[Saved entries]
■ ■ ■ ■ ■
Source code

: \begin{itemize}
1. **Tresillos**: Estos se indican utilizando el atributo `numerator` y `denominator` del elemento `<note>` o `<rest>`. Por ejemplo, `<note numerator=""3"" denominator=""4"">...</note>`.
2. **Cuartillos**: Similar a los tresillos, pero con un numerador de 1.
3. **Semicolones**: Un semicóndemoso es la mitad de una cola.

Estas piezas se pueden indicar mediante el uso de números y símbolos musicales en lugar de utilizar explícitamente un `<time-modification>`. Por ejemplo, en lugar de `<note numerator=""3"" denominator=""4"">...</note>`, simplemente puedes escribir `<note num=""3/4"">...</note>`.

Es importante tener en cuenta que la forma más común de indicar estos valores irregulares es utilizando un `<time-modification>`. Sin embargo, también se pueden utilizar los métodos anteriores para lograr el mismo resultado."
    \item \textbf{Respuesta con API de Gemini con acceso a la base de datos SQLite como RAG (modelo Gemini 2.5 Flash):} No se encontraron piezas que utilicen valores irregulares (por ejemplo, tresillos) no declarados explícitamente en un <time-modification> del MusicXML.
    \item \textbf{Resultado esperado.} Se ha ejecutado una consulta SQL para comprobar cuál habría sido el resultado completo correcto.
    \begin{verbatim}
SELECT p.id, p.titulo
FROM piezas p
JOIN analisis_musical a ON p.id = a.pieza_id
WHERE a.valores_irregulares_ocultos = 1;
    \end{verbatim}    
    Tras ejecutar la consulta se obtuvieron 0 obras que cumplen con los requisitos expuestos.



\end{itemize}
■ ■ ■ ■ ■
**ACTIVITY:**
Each entry shown above should be transcribed exactly as written.

**YOUR RESPONSE:**
Source code

: \begin{itemize}
1. **Tresillos**: Estos se indican utilizando el atributo `numerator` y `denominator` del elemento `<note>` o `<rest>`. Por ejemplo, `<note numerator=""3"" denominator=""4"">...</note>`.
2. **Cuartillos**: Similar a los tresillos, pero con un numerador de 1.
3. **Semicolones**: Un semicóndemoso es la mitad de una cola.

Estas piezas se pueden indicar mediante el uso de números y símbolos musicales en lugar de utilizar explícitamente un `<time-modification>`. Por ejemplo, en lugar de `<note numerator=""3"" denominator=""4"">...</note>`, simplemente puedes escribir `<note num=""3/4"">...</note>`.

Es importante tener en cuenta que la forma más común de indicar estos valores irregulares es utilizando un `<time-modification>`. Sin embargo, también se pueden utilizar los métodos anteriores para lograr el mismo resultado."
    \item \textbf{Respuesta con API de Gemini con acceso a la base de datos SQLite como RAG (modelo Gemini 2.5 Flash):} No se encontraron piezas que utilicen valores irregulares (por ejemplo, tresillos) no declarados explícitamente en un <time-modification> del MusicXML.
    \item \textbf{Resultado esperado.} Se ha ejecutado una consulta SQL para comprobar cuál habría sido el resultado completo correcto.
    \begin{verbatim}
SELECT p.id, p.titulo
FROM piezas p
JOIN analisis_musical a ON p.id = a.pieza_id
WHERE a.valores_irregulares_ocultos = 1;
    \end{verbatim}    
    Tras ejecutar la consulta se obtuvieron 0 obras que cumplen con los requisitos expuestos.



\end{itemize}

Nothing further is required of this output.